▸ Information provided:
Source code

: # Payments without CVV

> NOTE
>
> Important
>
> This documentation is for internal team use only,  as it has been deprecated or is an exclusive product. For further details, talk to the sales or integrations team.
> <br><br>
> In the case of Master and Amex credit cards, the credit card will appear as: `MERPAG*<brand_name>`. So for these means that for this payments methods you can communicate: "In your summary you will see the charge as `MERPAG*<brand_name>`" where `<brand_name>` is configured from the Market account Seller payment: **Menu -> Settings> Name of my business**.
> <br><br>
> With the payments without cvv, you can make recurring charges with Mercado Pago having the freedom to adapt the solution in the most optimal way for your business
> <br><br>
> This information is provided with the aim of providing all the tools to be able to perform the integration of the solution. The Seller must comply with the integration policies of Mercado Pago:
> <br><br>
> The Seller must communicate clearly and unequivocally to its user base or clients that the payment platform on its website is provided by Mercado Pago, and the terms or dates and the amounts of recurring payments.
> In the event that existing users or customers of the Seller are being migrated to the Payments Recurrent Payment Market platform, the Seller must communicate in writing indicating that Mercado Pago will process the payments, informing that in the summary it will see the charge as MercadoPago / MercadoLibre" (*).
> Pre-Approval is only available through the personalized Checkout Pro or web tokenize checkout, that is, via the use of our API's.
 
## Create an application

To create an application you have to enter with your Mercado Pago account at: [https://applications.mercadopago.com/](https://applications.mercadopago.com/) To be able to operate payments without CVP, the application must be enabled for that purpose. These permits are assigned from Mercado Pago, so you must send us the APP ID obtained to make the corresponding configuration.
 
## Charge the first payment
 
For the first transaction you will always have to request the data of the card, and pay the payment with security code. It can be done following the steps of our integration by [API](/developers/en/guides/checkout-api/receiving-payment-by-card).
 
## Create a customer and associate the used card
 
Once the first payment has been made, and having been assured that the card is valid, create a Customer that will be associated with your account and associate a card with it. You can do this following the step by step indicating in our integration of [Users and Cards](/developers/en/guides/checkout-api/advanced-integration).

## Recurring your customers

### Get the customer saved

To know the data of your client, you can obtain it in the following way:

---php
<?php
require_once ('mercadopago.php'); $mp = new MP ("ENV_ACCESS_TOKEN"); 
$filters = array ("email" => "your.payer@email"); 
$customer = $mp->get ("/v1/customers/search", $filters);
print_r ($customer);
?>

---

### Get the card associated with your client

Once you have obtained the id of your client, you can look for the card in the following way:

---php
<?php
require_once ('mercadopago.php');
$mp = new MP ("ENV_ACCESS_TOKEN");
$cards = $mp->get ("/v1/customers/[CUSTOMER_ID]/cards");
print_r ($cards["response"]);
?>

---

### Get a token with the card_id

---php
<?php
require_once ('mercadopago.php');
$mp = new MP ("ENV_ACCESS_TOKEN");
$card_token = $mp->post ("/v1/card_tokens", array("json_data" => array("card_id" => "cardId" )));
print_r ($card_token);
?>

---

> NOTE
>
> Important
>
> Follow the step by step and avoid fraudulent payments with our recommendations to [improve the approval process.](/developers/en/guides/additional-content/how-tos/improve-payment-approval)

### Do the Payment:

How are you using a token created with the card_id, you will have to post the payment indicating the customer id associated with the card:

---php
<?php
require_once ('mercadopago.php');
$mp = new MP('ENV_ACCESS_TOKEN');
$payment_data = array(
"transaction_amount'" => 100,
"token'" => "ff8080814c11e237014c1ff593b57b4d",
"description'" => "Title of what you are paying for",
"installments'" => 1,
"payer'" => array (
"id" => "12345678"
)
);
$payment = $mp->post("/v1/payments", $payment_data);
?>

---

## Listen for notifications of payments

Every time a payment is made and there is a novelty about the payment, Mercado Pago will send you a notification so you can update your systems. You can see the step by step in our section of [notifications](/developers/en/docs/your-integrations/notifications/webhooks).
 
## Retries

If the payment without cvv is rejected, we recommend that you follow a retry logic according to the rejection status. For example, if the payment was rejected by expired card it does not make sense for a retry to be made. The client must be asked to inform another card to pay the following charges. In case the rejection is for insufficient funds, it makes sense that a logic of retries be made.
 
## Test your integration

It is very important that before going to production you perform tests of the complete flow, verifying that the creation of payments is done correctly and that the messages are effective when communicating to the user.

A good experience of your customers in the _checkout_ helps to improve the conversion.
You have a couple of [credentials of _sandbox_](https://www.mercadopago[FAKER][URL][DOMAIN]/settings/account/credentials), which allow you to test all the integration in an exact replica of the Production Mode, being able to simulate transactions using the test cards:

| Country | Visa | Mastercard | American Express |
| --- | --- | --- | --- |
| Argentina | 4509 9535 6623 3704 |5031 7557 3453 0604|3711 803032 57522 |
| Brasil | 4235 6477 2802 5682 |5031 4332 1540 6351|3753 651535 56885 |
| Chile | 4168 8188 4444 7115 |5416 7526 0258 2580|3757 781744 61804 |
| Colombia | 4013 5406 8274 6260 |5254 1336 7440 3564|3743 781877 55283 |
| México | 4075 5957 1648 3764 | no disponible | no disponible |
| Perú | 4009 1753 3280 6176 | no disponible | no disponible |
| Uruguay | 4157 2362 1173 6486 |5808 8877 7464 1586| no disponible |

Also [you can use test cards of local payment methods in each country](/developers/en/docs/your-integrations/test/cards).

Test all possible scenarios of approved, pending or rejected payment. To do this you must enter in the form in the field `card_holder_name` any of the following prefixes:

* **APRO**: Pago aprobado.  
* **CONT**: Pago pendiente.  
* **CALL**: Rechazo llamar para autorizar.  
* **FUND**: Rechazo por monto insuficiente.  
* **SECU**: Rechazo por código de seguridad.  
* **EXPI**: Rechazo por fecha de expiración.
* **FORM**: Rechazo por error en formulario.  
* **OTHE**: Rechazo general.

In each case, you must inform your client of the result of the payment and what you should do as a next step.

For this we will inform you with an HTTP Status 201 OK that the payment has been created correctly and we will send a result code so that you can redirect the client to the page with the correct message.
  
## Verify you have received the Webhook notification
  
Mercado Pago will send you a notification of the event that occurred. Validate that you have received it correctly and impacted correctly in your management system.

▸ Exercise:
Scan the material above. Return every line containing the string "code".

▸ Answer space:
Source code
For the first transaction you will always have to request the data of the card, and pay the payment with security code. It can be done following the steps of our integration by [API](/developers/en/guides/checkout-api/receiving-payment-by-card).
For this we will inform you with an HTTP Status 201 OK that the payment has been created correctly and we will send a result code so that you can redirect the client to the page with the correct message.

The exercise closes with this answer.